EXERCISE GOAL ▸
Please copy each line of the listing that includes the string "simplified".
==================================================
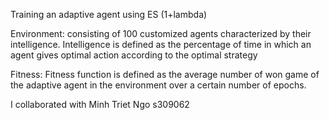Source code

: Training an adaptive agent using ES (1+lambda)

Environment: consisting of 100 customized agents characterized by their intelligence. Intelligence is defined as the percentage of time in which an agent gives optimal action according to the optimal strategy

Fitness: Fitness function is defined as the average number of won game of the adaptive agent in the environment over a certain number of epochs.

I collaborated with Minh Triet Ngo s309062
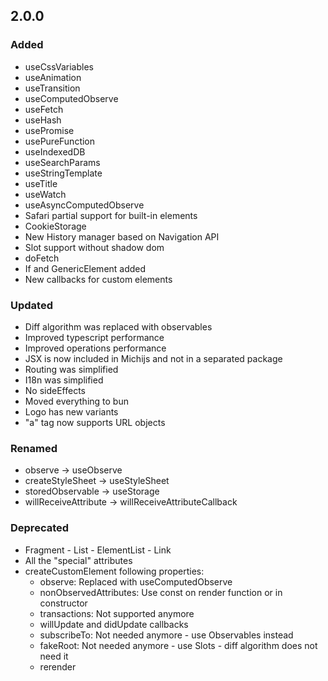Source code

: ## 2.0.0

### Added
- useCssVariables 
- useAnimation 
- useTransition 
- useComputedObserve
- useFetch
- useHash
- usePromise
- usePureFunction
- useIndexedDB
- useSearchParams
- useStringTemplate
- useTitle
- useWatch
- useAsyncComputedObserve
- Safari partial support for built-in elements
- CookieStorage
- New History manager based on Navigation API
- Slot support without shadow dom
- doFetch
- If and GenericElement added
- New callbacks for custom elements

### Updated
- Diff algorithm was replaced with observables
- Improved typescript performance
- Improved operations performance
- JSX is now included in Michijs and not in a separated package
- Routing was simplified
- I18n was simplified
- No sideEffects
- Moved everything to bun
- Logo has new variants
- "a" tag now supports URL objects

### Renamed
- observe -> useObserve
- createStyleSheet -> useStyleSheet
- storedObservable -> useStorage
- willReceiveAttribute -> willReceiveAttributeCallback

### Deprecated
- Fragment - List - ElementList - Link
- All the "special" attributes
- createCustomElement following properties:
  * observe: Replaced with useComputedObserve
  * nonObservedAttributes: Use const on render function or in constructor
  * transactions: Not supported anymore
  * willUpdate and didUpdate callbacks
  * subscribeTo: Not needed anymore - use Observables instead
  * fakeRoot: Not needed anymore - use Slots - diff algorithm does not need it
  * rerender
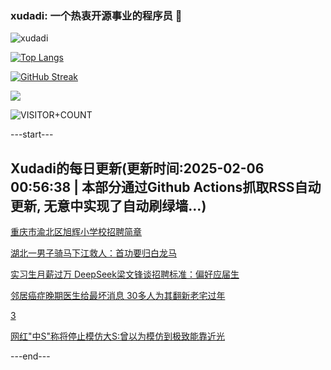### xudadi: 一个热衷开源事业的程序员 👋

![xudadi](https://github-readme-stats-git-masterorgs-github-readme-stats-team.vercel.app/api?username=xudadi)

[![Top Langs](https://github-readme-stats.vercel.app/api/top-langs/?username=xudadi)](https://github.com/anuraghazra/github-readme-stats)

[![GitHub Streak](https://streak-stats.demolab.com?user=xudadi&locale=zh_Hans)](https://git.io/streak-stats)

![](https://raw.githubusercontent.com/xudadi/xudadi/main/assets/github-contribution-grid-snake.svg)

![VISITOR+COUNT](https://komarev.com/ghpvc/?username=xudadi&label=VISITOR+COUNT)


---start---

## Xudadi的每日更新(更新时间:2025-02-06 00:56:38 | 本部分通过Github Actions抓取RSS自动更新, 无意中实现了自动刷绿墙...)

[重庆市渝北区旭辉小学校招聘简章](https://www.gongkaoleida.com/article/2278305)

[湖北一男子骑马下江救人：首功要归白龙马](https://m.163.com/news/article/JNKTTBM7051492T3.html)

[实习生月薪过万 DeepSeek梁文锋谈招聘标准：偏好应届生](https://m.163.com/news/article/JNKLJ5M000019SNS.html)

[邻居癌症晚期医生给最坏消息 30多人为其翻新老宅过年](https://m.163.com/news/article/JNKIPDSM0514D3UH.html)

[3](https://m.163.com/touch/news/sub/domestic)

[网红"中S"称将停止模仿大S:曾以为模仿到极致能靠近光](https://m.163.com/news/article/JNJ9BVJP0530JPVV.html)

---end---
==================================================
RESPONSE BOX ▸
- Routing was simplified
- I18n was simplified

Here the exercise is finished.